TASK REQUIREMENTS:
Go through the entries, filter for the word "includegraphics", and copy every line that has it.

ENTRIES PROVIDED:

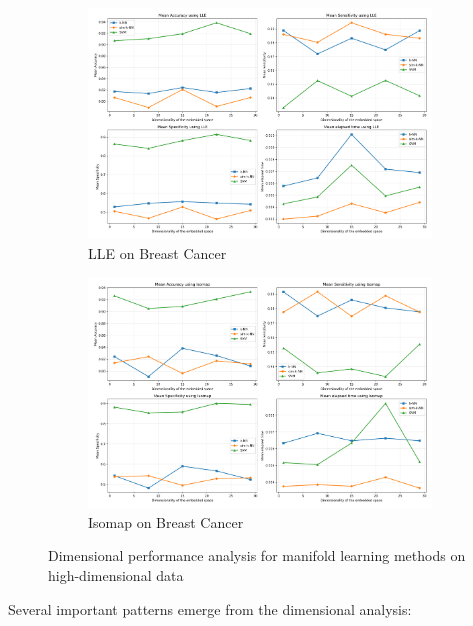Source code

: \documentclass[review]{elsarticle}
\begin{document}
\begin{figure}[H]
\centering
\begin{subfigure}[b]{0.48\textwidth}
\includegraphics[width=\textwidth]{../python/results/plots/Mean_Results_LLE_Data_BreastCancer.pdf}
\caption{LLE on Breast Cancer}
\end{subfigure}
\hfill
\begin{subfigure}[b]{0.48\textwidth}
\includegraphics[width=\textwidth]{../python/results/plots/Mean_Results_Isomap_Data_BreastCancer.pdf}
\caption{Isomap on Breast Cancer}
\end{subfigure}
\caption{Dimensional performance analysis for manifold learning methods on high-dimensional data}
\label{fig:dimensional_trends}
\end{figure}

Several important patterns emerge from the dimensional analysis:
\end{document}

ANSWER TO THIS PROBLEM:
\includegraphics[width=\textwidth]{../python/results/plots/Mean_Results_LLE_Data_BreastCancer.pdf}
\includegraphics[width=\textwidth]{../python/results/plots/Mean_Results_Isomap_Data_BreastCancer.pdf}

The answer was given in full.